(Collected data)
======
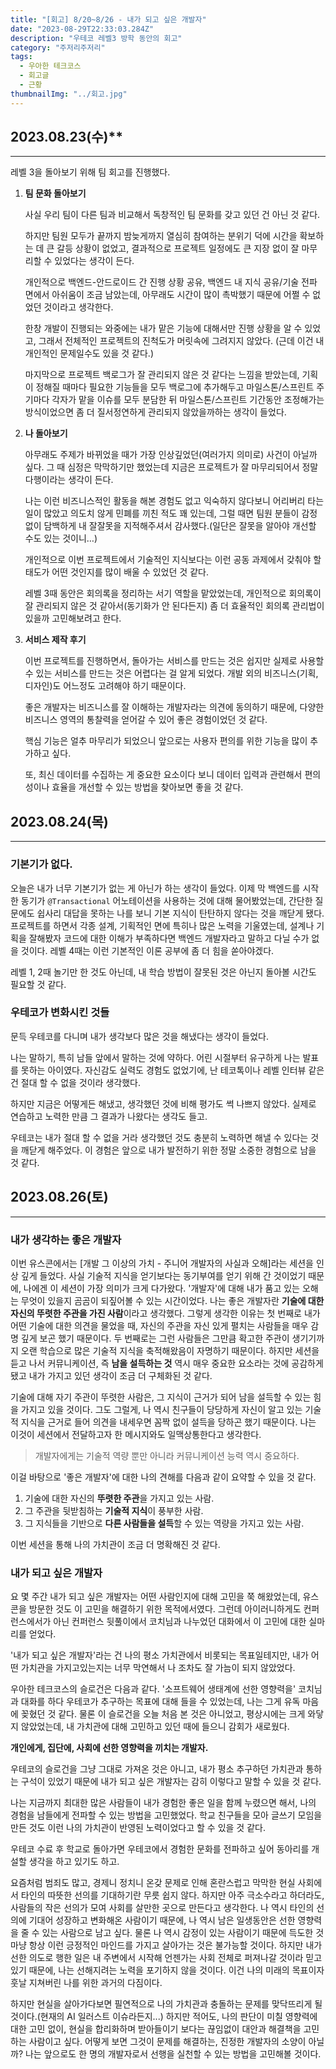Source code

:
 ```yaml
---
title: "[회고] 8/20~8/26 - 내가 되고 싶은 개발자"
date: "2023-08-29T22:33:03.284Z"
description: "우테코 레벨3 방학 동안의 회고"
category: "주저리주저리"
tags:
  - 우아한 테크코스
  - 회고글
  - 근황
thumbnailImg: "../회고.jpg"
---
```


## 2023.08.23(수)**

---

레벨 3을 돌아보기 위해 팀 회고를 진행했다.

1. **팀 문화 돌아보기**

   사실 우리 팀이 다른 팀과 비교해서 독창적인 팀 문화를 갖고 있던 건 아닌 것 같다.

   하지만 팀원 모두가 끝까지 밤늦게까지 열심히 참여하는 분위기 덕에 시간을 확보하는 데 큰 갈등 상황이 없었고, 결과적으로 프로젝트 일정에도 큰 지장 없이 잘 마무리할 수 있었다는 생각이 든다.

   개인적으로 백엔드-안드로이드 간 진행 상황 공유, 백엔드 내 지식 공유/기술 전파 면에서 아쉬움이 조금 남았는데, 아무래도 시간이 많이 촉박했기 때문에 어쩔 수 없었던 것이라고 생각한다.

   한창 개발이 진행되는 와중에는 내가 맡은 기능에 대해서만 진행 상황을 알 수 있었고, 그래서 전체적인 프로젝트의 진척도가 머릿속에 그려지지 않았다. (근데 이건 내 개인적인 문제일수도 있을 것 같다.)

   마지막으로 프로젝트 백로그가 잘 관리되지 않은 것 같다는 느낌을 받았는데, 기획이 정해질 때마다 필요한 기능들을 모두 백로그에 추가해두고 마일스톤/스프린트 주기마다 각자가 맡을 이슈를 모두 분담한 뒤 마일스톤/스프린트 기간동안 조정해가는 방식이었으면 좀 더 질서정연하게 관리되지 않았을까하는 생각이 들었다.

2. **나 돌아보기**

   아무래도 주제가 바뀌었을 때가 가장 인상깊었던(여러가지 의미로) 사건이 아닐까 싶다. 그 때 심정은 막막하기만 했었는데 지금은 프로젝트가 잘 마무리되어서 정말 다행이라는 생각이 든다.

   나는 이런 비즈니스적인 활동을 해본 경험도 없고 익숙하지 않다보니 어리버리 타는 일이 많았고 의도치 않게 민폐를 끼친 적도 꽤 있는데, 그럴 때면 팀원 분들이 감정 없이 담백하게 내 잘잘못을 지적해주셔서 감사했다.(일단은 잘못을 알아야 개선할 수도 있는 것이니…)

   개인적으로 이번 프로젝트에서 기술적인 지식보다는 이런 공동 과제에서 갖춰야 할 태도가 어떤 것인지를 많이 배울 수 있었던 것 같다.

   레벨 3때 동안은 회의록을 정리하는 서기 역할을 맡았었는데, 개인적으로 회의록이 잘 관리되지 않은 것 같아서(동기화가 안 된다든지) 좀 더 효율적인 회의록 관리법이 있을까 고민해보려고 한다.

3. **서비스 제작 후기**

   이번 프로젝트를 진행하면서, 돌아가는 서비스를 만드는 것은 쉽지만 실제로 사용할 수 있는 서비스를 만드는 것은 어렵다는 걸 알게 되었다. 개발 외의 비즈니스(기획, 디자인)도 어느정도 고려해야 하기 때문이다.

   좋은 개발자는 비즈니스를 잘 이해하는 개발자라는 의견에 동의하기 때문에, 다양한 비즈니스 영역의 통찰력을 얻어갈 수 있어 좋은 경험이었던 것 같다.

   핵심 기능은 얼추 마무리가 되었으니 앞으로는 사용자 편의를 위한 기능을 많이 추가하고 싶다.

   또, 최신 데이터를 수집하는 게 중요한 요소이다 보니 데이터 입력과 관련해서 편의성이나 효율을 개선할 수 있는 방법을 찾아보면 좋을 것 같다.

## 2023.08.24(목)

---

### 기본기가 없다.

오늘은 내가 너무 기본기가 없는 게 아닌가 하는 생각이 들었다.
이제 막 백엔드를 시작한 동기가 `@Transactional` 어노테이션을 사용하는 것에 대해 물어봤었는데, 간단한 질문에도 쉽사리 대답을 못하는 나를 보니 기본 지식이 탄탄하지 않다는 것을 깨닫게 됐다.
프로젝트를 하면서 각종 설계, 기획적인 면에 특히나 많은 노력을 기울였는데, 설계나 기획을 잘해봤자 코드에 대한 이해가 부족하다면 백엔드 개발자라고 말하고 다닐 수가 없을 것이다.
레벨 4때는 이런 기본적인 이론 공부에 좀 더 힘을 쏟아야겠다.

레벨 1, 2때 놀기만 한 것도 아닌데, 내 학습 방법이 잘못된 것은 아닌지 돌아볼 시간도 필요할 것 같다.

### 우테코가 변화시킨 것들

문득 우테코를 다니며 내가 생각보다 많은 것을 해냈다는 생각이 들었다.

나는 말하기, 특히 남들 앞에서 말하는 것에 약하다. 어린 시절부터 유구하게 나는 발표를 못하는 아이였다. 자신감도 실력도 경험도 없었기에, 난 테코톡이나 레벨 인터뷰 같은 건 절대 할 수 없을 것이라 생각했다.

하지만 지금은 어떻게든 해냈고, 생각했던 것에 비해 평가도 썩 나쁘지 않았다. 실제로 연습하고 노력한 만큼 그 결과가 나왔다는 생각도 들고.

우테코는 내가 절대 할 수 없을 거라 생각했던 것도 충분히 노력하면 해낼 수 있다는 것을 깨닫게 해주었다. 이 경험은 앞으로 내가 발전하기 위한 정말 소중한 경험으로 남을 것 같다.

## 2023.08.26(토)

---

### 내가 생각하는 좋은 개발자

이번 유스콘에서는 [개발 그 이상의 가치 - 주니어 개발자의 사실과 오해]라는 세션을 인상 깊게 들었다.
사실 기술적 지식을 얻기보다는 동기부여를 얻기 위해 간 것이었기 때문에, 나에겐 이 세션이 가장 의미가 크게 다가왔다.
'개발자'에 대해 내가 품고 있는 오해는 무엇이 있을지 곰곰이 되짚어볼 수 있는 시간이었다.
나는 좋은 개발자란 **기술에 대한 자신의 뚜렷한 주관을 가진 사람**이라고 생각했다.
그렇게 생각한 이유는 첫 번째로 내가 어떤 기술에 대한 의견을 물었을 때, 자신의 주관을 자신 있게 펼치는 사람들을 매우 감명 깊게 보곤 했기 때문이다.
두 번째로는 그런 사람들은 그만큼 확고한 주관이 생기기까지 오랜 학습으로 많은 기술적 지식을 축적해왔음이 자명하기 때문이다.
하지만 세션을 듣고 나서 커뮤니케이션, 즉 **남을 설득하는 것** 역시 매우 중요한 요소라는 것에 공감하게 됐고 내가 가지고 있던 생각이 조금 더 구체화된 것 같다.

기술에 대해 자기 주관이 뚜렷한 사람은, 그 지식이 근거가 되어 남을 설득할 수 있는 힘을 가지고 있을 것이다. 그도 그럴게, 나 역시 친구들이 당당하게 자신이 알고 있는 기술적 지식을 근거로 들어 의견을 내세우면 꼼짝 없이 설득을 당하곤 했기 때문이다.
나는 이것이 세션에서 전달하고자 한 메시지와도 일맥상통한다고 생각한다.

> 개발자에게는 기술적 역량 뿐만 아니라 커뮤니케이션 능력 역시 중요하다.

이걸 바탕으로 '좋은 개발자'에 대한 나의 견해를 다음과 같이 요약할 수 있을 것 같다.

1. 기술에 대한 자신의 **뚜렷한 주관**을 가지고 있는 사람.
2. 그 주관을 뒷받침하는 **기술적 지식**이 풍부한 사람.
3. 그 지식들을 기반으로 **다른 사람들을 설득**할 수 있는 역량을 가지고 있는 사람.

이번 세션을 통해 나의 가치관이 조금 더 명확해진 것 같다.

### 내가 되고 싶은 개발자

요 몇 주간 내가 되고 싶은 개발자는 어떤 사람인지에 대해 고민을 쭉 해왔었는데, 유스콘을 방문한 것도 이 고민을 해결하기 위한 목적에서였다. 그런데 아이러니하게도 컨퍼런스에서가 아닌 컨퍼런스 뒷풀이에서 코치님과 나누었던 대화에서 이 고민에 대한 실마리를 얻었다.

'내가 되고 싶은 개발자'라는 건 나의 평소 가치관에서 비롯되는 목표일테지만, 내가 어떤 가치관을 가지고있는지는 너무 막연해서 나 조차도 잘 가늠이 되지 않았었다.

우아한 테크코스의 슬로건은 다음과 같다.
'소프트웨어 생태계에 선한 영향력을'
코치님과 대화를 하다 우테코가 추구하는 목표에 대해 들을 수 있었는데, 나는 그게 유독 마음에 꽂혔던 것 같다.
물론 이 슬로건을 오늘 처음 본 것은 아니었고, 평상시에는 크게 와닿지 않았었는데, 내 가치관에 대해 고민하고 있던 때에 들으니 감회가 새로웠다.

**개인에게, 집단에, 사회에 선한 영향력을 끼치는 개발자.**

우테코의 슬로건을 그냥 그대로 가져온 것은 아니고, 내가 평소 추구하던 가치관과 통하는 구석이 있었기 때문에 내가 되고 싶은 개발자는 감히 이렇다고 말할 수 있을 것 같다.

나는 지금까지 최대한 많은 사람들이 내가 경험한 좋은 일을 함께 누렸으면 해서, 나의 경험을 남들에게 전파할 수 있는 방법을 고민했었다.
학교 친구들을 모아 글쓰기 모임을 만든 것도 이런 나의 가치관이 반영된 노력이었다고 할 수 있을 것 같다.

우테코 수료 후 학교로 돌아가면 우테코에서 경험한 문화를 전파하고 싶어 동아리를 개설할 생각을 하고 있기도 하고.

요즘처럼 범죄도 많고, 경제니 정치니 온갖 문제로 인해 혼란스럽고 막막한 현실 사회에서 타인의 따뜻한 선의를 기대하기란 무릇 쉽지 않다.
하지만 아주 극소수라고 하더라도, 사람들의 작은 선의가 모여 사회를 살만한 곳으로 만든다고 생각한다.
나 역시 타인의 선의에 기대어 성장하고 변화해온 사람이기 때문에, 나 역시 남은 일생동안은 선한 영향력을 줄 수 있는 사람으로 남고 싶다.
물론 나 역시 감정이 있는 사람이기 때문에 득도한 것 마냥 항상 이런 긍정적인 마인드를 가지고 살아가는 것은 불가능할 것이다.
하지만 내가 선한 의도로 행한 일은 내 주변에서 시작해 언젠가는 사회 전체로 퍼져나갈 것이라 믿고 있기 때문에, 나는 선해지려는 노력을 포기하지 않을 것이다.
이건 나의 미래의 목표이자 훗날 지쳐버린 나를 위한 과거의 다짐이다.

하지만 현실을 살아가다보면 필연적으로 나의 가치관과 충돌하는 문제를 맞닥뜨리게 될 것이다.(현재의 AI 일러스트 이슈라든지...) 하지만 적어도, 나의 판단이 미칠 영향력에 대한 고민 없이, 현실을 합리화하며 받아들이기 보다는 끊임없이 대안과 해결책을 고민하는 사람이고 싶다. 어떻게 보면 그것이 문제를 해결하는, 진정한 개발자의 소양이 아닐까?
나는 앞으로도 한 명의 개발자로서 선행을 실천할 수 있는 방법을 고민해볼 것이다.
======
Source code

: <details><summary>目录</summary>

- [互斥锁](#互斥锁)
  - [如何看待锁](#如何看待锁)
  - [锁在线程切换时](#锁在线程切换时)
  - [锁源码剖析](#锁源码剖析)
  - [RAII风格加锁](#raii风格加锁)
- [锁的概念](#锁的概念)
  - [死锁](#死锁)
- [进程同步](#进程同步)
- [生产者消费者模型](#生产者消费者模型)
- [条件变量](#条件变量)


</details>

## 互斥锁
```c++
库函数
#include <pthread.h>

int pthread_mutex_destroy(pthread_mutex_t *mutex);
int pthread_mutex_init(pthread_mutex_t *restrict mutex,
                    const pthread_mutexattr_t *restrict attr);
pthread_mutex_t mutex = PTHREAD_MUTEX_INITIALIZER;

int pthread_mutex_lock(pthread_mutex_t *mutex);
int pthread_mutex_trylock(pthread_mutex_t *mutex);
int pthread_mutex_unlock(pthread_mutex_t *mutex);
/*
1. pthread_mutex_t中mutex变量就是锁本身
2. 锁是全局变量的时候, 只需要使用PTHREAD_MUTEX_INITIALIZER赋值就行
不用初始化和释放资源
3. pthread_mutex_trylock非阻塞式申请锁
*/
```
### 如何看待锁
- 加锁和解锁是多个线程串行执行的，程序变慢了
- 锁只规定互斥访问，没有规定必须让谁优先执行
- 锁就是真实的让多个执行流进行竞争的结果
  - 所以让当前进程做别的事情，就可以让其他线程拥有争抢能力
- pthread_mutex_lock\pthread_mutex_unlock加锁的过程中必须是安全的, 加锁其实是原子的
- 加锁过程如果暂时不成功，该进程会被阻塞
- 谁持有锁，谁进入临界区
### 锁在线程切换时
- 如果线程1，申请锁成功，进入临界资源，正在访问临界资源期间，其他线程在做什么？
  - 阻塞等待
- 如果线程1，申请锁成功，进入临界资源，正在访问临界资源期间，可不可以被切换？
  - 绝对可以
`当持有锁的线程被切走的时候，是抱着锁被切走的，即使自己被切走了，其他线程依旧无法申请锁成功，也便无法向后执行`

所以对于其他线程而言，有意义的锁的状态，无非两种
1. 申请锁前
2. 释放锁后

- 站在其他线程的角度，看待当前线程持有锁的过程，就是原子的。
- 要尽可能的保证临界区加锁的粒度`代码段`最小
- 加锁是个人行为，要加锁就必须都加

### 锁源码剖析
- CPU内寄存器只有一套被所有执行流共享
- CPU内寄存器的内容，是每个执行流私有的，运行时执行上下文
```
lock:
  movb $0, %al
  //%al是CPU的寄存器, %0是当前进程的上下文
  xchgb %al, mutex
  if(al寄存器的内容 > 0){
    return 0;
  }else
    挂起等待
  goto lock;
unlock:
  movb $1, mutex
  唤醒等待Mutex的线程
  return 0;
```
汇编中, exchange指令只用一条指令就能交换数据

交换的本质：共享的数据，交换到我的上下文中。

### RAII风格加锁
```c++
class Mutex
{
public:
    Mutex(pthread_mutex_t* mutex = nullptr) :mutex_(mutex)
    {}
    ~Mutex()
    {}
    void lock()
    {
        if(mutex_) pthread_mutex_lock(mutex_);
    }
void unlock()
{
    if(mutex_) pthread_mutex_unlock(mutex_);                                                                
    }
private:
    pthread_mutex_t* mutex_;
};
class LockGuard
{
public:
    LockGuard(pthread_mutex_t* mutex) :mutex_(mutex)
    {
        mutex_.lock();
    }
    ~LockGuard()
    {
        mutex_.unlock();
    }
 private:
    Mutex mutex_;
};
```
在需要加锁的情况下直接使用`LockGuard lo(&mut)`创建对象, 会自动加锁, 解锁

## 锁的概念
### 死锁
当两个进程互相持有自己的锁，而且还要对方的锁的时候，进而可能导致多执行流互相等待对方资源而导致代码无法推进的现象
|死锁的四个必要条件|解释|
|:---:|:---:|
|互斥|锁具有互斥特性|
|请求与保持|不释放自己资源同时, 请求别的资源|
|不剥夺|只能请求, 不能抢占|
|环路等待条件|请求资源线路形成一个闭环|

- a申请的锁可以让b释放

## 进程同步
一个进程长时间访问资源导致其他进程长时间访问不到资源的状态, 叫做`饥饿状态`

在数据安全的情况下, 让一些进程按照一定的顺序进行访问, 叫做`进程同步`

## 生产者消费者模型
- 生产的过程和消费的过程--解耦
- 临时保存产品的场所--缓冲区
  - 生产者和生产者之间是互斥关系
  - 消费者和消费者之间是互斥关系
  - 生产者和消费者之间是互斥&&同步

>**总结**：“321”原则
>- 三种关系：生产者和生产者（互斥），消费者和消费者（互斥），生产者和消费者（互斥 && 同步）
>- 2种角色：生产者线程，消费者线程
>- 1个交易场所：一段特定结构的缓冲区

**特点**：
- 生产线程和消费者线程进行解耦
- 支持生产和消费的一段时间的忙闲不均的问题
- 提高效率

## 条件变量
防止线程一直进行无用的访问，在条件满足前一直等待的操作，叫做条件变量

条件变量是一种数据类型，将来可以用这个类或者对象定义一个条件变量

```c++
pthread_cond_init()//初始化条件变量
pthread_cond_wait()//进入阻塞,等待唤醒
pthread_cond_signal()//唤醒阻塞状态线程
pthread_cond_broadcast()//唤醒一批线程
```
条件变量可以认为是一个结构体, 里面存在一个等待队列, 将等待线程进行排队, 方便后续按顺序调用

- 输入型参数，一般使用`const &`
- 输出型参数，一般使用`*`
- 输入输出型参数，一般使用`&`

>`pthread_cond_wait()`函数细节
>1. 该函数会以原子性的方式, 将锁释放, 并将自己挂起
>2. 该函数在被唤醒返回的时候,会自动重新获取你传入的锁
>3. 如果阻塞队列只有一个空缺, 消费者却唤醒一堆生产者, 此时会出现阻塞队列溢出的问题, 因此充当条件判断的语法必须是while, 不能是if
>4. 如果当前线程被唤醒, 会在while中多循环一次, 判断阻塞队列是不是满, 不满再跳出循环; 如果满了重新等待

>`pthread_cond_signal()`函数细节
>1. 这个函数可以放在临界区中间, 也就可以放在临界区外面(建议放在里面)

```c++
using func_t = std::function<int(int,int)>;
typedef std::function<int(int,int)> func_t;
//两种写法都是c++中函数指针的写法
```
======
- What the task asks
Every line above that has the string "进入临界资源" needs to be copied.

- Final answer
- 如果线程1，申请锁成功，进入临界资源，正在访问临界资源期间，其他线程在做什么？
- 如果线程1，申请锁成功，进入临界资源，正在访问临界资源期间，可不可以被切换？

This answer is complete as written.